What Does Love Win If There Is Nothing to Lose?
I've had a couple friends email me for my thoughts on Rob Bell's controversial new book, Love Wins: Heaven, Hell, and the Fate of Every Person Who Ever Lived. While I haven't read it yet, enough people whom I respect have and the verdict seems mixed at best. Megan says I somehow owe the world a few thoughts since Bell and I have the same glasses, so with that flimsy justification in mind, let me respond to the only thing I really can at this point – the promotional video for the book:
It's important to understand from the beginning that Bell is more a compelling communicator than a precise theologian; he flies and dies by the rhetorical question, which makes him both interesting as a teacher and dangerous as one as well. Personally, I enjoy listening to him tell stories in his rambling stream-of-consciousness way, and his Nooma videos are much like this one in terms of good production values and style.
Bell's art show story in the beginning of the video is a good example of Bell's gift. After telling the story, he rightly chastises the sticky note incivility of one of the show's attenders and calls Christians to take a fresh look at how rude and ridiculous this kind of behavior is. This, I think, is when Bell is most helpful – he has a keen eye for recognizing legalism in the Church and smartly addresses the thinking behind the behavior rather than just the behavior itself.
Unfortunately, Bell’s rhetorical nature takes him down the wrong road quickly. His response to the judgmental Christian's "reality check" is so exaggerated and over the top ("Will only a few select people make it to Heaven and will billions and billions burn forever in Hell?") that he sweeps away his audience in a tsunami of hyperbole, leaving little standing in its wake. He jumps immediately to what a Christian's opinion (whether conceit or horror) might be concerning Hell, seems to accept it (whatever it may be) as gospel, and continues to think out loud by raising (but not alluding to anything other than) his own questions on the topic.

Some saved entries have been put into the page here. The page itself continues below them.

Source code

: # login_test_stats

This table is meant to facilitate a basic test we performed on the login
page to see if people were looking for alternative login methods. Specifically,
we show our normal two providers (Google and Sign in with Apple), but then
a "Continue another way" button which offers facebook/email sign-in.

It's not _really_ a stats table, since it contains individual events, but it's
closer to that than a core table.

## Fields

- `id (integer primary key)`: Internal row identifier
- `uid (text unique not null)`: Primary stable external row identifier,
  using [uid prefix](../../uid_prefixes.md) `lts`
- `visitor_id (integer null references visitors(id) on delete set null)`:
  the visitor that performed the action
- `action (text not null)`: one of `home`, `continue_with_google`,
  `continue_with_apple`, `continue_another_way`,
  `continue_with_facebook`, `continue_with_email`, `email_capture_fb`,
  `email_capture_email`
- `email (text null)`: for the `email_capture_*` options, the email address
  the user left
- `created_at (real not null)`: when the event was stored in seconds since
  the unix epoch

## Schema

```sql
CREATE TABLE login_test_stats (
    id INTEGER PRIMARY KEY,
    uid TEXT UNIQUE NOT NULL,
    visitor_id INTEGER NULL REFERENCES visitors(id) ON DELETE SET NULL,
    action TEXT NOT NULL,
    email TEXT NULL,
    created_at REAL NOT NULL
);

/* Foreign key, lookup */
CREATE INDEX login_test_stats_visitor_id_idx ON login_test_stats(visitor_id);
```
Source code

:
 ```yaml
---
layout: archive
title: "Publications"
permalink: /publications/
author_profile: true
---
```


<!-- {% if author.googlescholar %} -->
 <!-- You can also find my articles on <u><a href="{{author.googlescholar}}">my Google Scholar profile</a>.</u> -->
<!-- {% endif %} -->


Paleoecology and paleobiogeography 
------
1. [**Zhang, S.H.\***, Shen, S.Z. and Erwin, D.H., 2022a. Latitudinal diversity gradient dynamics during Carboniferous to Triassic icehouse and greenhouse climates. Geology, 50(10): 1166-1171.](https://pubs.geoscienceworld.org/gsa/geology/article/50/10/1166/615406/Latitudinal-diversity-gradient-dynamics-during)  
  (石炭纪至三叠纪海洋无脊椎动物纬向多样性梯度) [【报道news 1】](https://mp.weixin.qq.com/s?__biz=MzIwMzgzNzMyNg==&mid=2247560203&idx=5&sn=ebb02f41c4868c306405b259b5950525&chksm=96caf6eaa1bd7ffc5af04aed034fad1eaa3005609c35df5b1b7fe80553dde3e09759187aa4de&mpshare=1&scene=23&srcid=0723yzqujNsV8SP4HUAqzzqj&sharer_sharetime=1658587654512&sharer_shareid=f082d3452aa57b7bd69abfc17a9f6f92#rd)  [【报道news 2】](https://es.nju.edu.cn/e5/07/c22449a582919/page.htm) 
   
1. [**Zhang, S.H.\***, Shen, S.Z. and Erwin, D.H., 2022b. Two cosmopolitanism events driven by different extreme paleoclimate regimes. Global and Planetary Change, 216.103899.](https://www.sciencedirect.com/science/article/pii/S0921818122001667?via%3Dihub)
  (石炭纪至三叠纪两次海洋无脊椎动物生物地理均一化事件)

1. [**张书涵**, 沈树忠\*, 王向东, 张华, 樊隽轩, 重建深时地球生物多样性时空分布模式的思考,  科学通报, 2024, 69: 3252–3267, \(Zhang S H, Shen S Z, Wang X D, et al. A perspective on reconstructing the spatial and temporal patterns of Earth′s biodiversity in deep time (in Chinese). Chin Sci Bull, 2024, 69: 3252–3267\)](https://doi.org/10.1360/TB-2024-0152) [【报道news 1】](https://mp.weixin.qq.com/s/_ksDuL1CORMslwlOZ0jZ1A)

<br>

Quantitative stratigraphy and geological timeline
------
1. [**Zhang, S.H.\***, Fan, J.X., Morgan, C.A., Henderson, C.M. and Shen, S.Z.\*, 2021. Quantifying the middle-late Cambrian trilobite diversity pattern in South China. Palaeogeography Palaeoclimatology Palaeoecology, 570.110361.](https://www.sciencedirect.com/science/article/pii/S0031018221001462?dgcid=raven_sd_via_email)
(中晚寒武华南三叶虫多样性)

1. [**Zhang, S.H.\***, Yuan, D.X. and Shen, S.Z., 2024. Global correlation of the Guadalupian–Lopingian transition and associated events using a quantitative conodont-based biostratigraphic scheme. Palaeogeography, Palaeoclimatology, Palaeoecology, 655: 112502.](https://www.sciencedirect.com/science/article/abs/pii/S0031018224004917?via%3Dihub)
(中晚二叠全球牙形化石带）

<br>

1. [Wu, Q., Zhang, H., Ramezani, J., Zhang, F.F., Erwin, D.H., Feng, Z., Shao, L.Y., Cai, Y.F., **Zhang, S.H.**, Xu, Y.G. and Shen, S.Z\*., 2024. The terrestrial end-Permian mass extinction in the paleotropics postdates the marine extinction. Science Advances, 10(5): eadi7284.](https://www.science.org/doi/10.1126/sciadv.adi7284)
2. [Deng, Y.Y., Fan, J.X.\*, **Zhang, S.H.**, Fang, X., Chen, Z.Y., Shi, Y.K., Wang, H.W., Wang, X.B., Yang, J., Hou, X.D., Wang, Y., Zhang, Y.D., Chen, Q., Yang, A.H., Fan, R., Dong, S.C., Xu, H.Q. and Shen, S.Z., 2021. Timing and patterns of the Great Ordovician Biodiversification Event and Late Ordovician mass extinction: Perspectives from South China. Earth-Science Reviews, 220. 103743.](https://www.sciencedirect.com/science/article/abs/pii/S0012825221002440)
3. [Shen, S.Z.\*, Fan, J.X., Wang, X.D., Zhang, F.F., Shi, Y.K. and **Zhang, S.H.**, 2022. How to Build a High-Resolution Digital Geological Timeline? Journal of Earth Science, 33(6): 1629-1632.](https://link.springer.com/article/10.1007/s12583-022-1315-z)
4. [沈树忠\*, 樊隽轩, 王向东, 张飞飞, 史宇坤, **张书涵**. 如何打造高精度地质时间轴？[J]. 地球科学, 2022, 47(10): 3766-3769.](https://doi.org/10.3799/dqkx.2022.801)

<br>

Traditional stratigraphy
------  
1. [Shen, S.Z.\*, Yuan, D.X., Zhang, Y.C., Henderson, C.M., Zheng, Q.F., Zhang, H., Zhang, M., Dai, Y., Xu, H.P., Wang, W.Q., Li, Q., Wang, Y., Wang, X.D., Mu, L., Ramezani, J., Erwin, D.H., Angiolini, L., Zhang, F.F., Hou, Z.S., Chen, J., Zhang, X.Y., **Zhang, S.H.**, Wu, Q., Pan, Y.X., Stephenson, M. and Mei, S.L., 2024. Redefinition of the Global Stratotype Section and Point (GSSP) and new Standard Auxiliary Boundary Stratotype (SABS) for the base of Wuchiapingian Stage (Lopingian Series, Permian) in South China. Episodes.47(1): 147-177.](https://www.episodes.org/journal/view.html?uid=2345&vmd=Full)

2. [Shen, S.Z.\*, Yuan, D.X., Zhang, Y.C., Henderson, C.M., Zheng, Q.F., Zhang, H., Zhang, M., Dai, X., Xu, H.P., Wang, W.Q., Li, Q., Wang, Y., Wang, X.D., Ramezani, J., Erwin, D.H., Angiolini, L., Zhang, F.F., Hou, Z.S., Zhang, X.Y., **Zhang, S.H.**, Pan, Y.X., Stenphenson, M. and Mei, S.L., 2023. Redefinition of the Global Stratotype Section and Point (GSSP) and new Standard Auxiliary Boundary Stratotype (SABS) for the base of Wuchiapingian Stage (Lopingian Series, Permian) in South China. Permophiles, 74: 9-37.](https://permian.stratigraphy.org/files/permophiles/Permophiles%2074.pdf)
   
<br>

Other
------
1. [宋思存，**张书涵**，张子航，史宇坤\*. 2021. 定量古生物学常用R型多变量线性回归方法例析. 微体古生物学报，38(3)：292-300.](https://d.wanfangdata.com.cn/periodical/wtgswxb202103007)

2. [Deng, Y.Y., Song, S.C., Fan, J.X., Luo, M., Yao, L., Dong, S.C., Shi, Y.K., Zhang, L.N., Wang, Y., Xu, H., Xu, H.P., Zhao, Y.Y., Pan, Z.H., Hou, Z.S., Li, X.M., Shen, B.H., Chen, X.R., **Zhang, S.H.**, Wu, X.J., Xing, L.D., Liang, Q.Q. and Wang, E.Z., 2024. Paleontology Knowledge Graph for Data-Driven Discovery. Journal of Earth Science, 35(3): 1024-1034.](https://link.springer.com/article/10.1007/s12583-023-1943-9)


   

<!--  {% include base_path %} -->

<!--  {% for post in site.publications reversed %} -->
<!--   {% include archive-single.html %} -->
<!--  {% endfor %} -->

True to form, Bell overemphasizes personal responsibility ("How do you become one of the few? Is it what you believe, or what you say, or what you do, or what you know?") as a possible way of dealing with the idea of Hell (which has been referenced - and apparently in the book, regarded - as little more than personal interpretation). The initial question of eschatology (the study of end times) becomes one of soteriology (the study of salvation) and then of divine ontology (the study of God's essence), but all dependent on (and seemingly subject to) the hermeneutic of experiential relativism:
"And then there is the question behind the questions. The real question is what is God like? Because millions and millions were taught that...God is going to send you to Hell unless you believe in Jesus. And so what gets subtly caught and taught is that Jesus rescues you from God. But what kind of God is that that we need to be rescued from this God?"
This is, as one of my seminary professors would say after considering an honest (but misguided) inquiry, "the wrong question" due to the unbiblical theological suppositions upon which it's built and the variety of problematic propositional fallacies it violates.
While I would not disagree with Bell that eschatology is crucial to understanding God, his rhetorical questions are not helpful in substance ("millions and millions" were taught that God is going to send you to Hell?) nor phrasing (Jesus "rescuing us" from God?) and instead cast God as suspect in his role as Creator and Redeemer.
After a final set of rhetorical questions about who God is and what God is like, Bell ends the video with a statement so sweepingly broad and generally vague that it really means very little (comparative superlatives are, after all, only meaningful when you qualify what the initial positive is). He claims:
"What you discover in the Bible is so surprising, unexpected, and beautiful that whatever we've been told or taught, the Good News is actually better than that - better than we could ever imagine. The Good News is that love wins."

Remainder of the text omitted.